## AIM OF THE TASK
Search the entries for the word "compiling" and report each line that has it.

## INFORMATION PROVIDED
--- START ---

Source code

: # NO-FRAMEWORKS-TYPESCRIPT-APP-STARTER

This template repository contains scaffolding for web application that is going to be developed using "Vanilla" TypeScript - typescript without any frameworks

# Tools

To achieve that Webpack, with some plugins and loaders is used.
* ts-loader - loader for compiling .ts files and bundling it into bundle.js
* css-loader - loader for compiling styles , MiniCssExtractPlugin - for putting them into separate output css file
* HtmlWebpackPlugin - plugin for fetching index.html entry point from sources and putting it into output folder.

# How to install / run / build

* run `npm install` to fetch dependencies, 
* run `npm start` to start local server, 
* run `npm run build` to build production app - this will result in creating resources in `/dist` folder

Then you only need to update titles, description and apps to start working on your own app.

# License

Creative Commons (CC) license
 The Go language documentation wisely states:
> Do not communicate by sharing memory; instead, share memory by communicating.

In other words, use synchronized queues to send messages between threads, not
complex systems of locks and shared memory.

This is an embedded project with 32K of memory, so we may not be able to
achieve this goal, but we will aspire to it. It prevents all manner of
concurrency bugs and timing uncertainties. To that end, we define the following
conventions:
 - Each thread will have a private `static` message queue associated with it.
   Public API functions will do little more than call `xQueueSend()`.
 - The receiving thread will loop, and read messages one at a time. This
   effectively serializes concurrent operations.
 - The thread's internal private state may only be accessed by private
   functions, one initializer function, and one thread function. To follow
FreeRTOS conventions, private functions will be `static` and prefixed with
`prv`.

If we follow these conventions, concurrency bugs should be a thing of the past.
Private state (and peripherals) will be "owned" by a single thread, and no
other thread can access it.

--- END ---
--- START ---

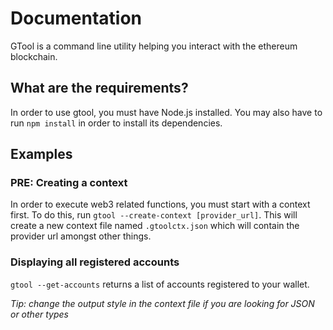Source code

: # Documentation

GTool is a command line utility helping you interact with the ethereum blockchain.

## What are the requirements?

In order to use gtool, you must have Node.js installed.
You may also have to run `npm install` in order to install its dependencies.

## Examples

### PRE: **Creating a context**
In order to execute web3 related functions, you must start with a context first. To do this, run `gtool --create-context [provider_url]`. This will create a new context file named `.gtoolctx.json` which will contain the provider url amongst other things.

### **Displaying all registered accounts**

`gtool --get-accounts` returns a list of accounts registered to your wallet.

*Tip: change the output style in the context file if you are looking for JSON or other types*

--- END ---

## EXERCISE OUTPUT
* ts-loader - loader for compiling .ts files and bundling it into bundle.js
* css-loader - loader for compiling styles , MiniCssExtractPlugin - for putting them into separate output css file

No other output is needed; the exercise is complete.